— Exercise objective —
Whenever a line of the data below holds the string "label", copy that line.

— Supplied data —

Start of Block

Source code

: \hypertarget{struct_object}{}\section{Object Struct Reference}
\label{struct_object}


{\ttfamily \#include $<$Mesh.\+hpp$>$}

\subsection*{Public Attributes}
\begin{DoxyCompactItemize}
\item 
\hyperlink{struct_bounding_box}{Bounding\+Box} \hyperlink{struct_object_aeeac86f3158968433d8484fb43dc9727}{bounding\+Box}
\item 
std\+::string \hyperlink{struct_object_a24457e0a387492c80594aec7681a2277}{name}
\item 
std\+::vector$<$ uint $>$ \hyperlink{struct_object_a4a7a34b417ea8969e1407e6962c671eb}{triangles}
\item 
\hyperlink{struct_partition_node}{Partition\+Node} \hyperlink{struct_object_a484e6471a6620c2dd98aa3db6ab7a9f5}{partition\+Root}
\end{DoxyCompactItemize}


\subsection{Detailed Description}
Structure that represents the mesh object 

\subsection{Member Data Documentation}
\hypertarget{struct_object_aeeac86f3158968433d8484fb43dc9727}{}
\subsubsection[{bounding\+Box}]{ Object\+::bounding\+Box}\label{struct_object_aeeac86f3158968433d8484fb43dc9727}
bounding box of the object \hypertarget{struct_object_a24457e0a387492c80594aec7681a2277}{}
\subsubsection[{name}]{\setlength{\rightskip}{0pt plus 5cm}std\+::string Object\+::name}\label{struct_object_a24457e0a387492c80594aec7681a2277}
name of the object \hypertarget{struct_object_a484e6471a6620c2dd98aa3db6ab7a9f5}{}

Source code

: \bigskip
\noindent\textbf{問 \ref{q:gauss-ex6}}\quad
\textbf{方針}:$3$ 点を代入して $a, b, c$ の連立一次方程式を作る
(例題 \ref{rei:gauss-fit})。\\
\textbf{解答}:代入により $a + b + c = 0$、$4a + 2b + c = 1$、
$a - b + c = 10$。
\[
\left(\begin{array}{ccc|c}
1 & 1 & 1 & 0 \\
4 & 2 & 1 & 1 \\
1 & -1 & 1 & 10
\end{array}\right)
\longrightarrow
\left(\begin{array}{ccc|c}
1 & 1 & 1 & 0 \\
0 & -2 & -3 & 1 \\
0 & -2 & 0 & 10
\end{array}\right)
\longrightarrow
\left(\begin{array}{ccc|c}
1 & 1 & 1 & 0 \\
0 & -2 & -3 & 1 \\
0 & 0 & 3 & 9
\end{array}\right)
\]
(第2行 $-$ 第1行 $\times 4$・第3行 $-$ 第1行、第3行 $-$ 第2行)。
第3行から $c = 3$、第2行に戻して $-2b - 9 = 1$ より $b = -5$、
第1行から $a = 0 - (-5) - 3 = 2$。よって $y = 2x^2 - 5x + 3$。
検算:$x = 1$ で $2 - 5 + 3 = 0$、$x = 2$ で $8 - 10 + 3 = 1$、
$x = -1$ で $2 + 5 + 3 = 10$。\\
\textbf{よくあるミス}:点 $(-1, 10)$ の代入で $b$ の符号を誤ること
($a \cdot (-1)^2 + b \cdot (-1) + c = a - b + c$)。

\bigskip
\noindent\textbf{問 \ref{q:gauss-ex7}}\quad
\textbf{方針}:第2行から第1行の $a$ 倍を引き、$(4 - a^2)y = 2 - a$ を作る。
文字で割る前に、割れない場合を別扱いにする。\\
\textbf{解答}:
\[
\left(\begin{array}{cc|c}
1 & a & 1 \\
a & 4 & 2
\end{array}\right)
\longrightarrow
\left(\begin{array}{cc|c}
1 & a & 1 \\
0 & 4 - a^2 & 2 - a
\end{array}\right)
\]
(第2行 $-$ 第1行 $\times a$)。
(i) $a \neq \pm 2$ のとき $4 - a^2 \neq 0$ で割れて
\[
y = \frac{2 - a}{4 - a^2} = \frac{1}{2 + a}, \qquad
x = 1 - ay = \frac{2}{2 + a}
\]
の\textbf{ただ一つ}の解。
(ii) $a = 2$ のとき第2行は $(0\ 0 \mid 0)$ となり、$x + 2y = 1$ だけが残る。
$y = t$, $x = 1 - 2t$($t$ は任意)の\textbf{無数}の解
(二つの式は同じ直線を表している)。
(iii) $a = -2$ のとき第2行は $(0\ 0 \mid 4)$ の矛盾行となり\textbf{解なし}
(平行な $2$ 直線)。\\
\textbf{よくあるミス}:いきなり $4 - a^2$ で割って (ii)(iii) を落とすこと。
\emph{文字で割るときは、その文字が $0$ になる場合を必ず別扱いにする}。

End of Block
Start of Block

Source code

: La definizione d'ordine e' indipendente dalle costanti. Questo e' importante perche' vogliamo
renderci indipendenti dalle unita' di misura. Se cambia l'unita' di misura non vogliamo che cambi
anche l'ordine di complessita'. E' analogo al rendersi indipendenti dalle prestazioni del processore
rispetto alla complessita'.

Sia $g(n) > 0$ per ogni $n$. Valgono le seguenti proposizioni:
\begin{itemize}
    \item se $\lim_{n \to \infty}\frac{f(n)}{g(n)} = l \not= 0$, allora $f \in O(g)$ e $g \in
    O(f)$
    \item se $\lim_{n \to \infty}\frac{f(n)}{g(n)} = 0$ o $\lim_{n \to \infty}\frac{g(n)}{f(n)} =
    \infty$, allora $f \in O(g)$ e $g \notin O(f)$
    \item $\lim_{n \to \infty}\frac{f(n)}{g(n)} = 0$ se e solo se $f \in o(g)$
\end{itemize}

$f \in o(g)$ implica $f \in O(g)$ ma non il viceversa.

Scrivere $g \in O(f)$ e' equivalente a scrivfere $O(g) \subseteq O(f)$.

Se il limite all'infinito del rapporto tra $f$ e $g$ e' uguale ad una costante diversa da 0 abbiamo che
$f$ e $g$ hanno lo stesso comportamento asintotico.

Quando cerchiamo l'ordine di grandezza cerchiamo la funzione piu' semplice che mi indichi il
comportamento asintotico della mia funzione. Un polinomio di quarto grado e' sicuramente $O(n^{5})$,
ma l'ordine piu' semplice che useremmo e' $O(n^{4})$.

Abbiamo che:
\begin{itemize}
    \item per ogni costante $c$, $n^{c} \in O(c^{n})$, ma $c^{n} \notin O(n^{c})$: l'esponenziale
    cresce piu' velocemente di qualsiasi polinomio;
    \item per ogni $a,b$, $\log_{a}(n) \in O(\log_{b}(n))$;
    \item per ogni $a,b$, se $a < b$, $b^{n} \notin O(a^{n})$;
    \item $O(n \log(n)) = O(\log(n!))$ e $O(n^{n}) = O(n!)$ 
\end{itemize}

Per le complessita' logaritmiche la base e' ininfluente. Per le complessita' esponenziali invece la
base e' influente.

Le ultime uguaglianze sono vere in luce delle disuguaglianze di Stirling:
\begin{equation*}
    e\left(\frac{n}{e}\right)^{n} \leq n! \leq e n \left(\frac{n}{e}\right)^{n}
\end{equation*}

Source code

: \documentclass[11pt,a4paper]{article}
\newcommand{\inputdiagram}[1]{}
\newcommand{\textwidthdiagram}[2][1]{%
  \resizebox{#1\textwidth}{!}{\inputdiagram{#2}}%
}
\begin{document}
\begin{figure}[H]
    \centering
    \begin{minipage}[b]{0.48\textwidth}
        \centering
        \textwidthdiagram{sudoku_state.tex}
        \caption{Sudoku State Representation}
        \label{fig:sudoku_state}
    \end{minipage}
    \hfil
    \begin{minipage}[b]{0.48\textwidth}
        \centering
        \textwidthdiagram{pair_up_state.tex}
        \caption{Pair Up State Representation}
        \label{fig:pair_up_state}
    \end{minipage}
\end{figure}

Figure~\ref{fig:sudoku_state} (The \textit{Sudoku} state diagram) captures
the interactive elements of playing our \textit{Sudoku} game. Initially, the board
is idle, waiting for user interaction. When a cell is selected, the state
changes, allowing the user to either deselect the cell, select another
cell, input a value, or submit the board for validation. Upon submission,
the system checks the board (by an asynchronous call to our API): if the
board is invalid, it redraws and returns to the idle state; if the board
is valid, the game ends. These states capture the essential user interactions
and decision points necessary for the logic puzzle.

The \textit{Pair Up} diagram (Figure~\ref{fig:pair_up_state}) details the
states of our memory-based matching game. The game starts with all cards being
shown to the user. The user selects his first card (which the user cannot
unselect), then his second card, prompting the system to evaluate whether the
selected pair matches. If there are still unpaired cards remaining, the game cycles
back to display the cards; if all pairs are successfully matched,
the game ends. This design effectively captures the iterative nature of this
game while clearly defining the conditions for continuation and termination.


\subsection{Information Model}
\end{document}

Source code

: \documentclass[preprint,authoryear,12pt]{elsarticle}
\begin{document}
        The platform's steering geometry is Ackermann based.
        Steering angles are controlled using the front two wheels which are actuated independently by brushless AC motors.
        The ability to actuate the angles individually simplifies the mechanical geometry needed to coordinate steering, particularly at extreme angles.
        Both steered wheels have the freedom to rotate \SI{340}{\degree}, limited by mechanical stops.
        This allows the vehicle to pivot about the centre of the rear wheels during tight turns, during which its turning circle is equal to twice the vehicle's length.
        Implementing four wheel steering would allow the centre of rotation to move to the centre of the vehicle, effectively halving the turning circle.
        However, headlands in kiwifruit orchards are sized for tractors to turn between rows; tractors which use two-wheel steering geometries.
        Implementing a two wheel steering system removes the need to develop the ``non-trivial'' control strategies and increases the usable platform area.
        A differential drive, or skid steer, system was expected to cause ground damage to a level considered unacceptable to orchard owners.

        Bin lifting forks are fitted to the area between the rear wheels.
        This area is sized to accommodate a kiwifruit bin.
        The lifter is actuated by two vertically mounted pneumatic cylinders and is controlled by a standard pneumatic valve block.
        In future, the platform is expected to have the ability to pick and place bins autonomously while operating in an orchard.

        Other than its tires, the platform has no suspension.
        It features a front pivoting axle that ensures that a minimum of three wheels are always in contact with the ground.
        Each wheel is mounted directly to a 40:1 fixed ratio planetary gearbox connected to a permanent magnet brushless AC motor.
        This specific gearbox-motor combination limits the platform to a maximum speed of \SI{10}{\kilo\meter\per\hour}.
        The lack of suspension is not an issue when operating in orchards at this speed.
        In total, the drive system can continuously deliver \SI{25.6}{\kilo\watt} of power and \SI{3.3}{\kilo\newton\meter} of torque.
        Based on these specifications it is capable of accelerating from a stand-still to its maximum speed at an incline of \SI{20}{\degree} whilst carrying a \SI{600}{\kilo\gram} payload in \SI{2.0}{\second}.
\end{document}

End of Block
Start of Block

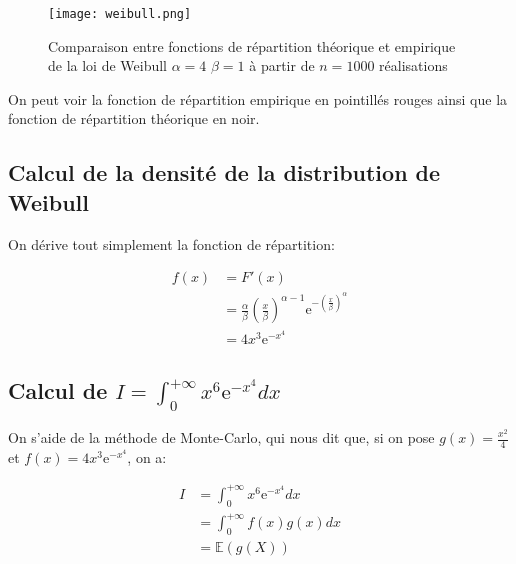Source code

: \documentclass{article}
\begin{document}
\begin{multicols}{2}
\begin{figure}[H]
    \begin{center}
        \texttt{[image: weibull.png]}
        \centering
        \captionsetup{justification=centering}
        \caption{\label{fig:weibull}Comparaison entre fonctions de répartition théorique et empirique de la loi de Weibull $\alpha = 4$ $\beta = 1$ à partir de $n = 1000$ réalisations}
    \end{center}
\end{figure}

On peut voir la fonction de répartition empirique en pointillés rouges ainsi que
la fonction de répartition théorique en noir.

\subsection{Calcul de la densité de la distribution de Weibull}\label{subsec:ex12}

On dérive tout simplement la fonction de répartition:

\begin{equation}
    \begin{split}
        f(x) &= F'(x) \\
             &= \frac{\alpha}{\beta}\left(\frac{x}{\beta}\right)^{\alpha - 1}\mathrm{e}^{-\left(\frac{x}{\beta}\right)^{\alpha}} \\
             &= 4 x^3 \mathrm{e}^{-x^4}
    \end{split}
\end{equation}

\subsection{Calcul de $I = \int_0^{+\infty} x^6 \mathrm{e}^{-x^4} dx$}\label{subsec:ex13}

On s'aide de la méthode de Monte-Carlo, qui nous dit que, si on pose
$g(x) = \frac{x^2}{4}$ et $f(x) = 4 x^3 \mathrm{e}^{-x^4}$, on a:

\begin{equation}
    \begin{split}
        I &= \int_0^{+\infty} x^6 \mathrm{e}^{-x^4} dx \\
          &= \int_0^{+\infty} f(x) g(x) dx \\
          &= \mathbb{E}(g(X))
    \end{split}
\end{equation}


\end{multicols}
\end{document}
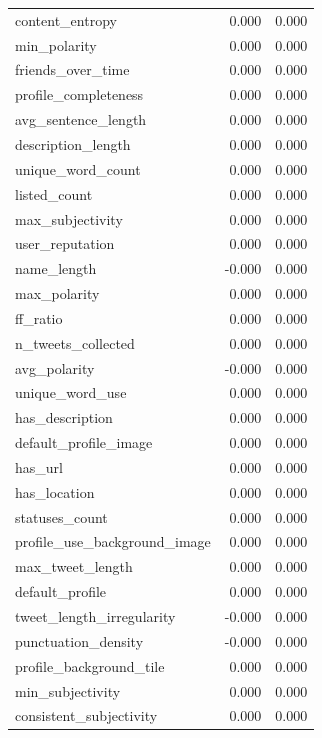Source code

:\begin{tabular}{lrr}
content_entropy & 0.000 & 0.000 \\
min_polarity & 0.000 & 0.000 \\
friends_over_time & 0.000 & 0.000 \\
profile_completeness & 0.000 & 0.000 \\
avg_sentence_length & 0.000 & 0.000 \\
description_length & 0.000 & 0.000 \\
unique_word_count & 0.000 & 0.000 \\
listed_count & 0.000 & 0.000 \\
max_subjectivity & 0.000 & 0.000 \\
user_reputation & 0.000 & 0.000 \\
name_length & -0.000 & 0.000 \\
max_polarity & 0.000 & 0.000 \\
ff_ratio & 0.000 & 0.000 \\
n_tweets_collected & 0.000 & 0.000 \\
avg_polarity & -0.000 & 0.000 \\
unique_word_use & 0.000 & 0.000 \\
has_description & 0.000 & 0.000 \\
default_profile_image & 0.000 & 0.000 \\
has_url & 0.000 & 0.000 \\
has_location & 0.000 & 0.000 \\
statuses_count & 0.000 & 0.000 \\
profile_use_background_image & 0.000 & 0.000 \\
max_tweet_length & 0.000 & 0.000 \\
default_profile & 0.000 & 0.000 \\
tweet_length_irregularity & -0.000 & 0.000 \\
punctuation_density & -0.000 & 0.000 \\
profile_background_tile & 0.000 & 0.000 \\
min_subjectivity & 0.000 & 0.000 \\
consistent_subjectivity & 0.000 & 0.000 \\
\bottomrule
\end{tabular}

End of Block

— Task output —
\label{struct_object}
\subsubsection[{bounding\+Box}]{ Object\+::bounding\+Box}\label{struct_object_aeeac86f3158968433d8484fb43dc9727}
\subsubsection[{name}]{\setlength{\rightskip}{0pt plus 5cm}std\+::string Object\+::name}\label{struct_object_a24457e0a387492c80594aec7681a2277}
        \label{fig:sudoku_state}
        \label{fig:pair_up_state}
        \caption{\label{fig:weibull}Comparaison entre fonctions de répartition théorique et empirique de la loi de Weibull $\alpha = 4$ $\beta = 1$ à partir de $n = 1000$ réalisations}
\subsection{Calcul de la densité de la distribution de Weibull}\label{subsec:ex12}
\subsection{Calcul de $I = \int_0^{+\infty} x^6 \mathrm{e}^{-x^4} dx$}\label{subsec:ex13}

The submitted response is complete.